Mont Blanc (seen in this file photo) is popular with climbers but is Europe's deadliest mountain

Searchers have found the bodies of two women climbers and their male guide on Mont Blanc in the French Alps after an avalanche early on Tuesday.

Search dogs found the bodies of an Anglo-Polish woman, 33, and a Slovak woman, 32, on Wednesday. Their German guide, 50, was located on Thursday.
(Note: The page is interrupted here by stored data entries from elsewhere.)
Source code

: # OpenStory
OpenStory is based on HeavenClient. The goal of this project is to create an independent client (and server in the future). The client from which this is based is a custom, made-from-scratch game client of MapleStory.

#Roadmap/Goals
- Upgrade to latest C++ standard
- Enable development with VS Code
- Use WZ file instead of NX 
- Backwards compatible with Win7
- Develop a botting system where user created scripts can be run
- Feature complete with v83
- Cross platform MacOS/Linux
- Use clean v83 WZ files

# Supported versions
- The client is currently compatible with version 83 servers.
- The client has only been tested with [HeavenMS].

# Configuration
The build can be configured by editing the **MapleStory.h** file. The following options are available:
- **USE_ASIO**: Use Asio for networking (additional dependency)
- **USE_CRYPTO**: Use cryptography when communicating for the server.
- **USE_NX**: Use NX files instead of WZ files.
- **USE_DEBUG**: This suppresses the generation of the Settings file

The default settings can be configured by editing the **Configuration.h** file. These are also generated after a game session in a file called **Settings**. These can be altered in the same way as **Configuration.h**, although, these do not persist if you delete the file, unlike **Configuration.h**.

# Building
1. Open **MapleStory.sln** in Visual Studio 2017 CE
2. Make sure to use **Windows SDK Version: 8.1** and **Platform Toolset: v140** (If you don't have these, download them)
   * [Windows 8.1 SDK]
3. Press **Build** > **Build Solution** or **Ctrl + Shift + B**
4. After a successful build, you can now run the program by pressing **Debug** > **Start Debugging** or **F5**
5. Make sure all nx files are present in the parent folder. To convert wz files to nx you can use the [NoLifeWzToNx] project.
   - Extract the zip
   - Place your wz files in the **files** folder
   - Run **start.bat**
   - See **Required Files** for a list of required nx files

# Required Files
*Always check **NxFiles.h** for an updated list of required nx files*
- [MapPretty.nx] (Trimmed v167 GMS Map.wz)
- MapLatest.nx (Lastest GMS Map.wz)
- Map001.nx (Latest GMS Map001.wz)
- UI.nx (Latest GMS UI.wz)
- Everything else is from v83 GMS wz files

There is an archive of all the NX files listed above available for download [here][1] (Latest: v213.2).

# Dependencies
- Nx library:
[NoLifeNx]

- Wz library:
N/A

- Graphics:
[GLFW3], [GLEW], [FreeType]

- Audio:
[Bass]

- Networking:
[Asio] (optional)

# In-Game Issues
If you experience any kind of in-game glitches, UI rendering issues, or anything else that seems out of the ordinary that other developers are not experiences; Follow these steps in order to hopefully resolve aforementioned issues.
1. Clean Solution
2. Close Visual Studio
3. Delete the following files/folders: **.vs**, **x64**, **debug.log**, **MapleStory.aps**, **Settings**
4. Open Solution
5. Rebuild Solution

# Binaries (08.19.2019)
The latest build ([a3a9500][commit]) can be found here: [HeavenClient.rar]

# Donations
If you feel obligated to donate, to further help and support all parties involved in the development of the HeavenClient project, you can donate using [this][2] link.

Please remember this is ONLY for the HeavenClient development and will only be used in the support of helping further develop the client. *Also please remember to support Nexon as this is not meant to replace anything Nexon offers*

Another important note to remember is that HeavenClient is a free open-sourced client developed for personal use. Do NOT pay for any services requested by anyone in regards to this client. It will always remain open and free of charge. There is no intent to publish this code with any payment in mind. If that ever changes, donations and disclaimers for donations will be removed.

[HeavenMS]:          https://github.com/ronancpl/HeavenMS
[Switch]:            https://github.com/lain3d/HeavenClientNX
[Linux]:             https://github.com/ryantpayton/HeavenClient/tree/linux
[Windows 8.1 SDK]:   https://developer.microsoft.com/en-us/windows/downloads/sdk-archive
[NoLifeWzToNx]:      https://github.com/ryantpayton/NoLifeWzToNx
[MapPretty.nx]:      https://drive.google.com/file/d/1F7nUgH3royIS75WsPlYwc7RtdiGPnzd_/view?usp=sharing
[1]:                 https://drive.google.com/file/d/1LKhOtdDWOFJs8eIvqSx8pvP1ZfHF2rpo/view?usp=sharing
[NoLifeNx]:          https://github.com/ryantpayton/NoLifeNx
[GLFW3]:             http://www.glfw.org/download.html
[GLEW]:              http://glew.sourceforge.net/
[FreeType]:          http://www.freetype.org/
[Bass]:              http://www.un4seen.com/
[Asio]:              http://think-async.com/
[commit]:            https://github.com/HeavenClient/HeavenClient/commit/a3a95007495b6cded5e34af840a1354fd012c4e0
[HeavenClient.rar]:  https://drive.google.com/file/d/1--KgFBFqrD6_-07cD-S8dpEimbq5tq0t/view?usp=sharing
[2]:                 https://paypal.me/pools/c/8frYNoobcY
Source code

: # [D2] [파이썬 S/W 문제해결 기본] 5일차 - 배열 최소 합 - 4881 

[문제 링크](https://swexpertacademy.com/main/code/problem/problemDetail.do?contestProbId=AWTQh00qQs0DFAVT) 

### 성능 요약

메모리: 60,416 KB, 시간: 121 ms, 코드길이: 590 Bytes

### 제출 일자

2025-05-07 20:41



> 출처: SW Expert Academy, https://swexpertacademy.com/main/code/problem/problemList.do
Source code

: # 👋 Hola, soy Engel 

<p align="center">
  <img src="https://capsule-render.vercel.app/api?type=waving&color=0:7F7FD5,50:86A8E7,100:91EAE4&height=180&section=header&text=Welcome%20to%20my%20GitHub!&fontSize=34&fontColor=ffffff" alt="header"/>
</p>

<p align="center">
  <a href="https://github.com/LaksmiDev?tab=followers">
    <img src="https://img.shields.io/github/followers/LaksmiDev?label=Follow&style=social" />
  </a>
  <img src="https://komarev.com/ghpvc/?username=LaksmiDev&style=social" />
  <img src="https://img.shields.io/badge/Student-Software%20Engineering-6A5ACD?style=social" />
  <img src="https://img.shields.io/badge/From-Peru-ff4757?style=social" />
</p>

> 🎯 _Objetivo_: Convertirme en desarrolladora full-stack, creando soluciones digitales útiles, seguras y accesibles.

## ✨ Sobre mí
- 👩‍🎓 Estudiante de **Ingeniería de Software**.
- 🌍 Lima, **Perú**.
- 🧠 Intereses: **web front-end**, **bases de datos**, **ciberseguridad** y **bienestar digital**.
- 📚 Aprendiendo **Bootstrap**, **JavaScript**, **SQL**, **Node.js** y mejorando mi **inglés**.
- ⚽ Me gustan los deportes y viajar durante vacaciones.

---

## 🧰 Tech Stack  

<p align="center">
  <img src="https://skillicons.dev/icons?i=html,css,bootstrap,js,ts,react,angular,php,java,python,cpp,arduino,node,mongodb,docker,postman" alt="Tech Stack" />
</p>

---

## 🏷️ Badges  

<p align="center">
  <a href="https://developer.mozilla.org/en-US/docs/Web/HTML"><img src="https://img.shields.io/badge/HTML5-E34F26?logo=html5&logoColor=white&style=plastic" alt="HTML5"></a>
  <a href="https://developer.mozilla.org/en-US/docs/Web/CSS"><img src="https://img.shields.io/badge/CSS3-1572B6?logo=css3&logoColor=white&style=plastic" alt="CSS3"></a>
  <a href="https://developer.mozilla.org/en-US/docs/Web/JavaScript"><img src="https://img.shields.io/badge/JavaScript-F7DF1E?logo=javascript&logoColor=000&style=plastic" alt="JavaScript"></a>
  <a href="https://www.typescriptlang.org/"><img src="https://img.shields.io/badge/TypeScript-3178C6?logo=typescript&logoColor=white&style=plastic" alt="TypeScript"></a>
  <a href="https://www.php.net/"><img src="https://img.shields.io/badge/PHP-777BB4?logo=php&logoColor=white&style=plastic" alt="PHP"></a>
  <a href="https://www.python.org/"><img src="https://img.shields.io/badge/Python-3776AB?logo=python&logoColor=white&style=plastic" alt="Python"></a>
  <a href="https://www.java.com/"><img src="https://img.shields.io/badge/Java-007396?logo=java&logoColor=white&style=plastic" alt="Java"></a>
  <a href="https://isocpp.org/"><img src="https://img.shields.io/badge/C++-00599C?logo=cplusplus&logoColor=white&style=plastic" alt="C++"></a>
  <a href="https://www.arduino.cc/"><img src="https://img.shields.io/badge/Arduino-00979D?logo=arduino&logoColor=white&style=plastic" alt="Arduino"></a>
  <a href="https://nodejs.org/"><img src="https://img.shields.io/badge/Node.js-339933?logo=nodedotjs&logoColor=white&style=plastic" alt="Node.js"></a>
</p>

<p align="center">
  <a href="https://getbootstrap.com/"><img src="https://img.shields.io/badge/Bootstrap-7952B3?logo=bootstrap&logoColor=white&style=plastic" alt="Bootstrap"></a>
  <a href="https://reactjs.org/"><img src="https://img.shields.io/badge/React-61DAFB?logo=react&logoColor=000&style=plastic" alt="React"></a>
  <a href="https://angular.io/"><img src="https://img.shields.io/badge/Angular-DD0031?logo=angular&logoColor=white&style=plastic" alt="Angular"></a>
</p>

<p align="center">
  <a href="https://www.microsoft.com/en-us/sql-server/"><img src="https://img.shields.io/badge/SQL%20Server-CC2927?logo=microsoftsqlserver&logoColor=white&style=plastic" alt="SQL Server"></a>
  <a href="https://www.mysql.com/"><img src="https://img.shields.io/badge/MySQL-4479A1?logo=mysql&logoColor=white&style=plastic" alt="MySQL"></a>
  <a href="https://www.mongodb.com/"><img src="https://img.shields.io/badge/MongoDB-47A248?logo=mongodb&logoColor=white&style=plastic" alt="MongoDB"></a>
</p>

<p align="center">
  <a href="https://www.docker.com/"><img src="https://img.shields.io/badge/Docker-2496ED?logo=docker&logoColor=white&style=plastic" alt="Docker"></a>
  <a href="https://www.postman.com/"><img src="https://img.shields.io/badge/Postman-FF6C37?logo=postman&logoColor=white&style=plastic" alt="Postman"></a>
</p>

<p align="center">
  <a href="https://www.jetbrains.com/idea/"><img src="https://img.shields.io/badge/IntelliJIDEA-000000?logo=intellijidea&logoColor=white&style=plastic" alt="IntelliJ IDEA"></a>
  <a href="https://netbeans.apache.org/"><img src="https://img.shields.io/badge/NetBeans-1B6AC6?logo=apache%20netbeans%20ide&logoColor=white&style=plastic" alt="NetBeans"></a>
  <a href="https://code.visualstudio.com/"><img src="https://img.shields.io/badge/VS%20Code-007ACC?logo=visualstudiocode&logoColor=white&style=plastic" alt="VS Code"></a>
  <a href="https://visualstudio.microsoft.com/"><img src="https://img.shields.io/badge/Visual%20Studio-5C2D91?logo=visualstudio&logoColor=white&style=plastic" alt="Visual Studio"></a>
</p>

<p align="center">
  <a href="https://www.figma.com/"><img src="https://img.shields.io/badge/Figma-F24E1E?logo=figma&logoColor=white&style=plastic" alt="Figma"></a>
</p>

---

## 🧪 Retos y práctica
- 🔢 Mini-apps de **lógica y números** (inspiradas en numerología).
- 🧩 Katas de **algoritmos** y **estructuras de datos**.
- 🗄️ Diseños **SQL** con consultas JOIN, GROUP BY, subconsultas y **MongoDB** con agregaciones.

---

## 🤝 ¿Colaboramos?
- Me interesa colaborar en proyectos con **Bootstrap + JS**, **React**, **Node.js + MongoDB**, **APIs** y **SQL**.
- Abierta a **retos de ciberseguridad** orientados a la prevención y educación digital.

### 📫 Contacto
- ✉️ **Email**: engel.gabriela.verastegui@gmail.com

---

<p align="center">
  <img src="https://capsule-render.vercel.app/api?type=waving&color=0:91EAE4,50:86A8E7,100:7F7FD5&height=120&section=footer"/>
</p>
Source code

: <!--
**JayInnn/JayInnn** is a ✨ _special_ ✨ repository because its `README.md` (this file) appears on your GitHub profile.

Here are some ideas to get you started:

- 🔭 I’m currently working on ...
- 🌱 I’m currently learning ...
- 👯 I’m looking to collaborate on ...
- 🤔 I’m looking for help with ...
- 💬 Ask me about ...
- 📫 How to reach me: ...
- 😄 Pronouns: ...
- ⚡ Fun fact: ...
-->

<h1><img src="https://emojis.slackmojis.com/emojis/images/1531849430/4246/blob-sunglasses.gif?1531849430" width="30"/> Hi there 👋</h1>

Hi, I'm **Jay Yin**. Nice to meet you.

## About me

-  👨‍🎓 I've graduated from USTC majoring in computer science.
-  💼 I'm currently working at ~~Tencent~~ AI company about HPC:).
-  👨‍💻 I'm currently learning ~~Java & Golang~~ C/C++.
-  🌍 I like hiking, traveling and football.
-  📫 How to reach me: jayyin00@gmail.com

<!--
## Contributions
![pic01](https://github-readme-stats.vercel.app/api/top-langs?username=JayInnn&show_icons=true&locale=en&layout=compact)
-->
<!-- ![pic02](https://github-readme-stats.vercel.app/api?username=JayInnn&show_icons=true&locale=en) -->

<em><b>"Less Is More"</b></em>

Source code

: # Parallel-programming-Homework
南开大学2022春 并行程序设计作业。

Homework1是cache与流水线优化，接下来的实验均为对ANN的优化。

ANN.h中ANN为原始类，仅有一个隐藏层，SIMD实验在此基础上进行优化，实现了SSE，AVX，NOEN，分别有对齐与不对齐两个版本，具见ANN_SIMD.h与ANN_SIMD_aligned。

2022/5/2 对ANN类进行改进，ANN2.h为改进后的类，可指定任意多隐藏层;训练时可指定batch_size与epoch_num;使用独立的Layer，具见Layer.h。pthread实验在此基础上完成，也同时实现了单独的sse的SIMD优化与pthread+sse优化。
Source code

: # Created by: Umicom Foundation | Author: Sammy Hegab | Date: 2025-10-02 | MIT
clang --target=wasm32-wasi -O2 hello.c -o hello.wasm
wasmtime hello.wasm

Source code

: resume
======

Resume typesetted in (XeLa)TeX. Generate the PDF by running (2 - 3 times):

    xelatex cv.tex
They were climbing 4,100m (13,450ft) Mont Maudit, a Mont Blanc summit, when they were swept away by collapsing ice.

It took some 36 hours before the alarm was raised over their disappearance.

French Interior Minister Bernard Cazeneuve said an investigation would be launched into the circumstances of the incident.

Stephane Bozon, head of the local mountain rescue team, said his team had only been alerted on Wednesday evening.

Two other groups of climbers who had been in the same area had said no-one had been buried by the avalanche.

Some 15 rescuers, two dogs and a helicopter were mobilised in the rescue, and chainsaws used to free the victims from the ice.

The Mont Blanc massif is popular with walkers and climbers but is Europe's deadliest mountain range, claiming some 50 lives each year.

Mr Cazeneuve said there had been eight fatal mountain accidents in France since last Saturday alone, the Associated Press news agency reports.

A British skydiver died after his parachute failed to open during a jump near Sallanches, close to Mont Blanc, on 7 August.

David Reader, 25, suffered severe head injuries and died in hospital in Annecy the next day.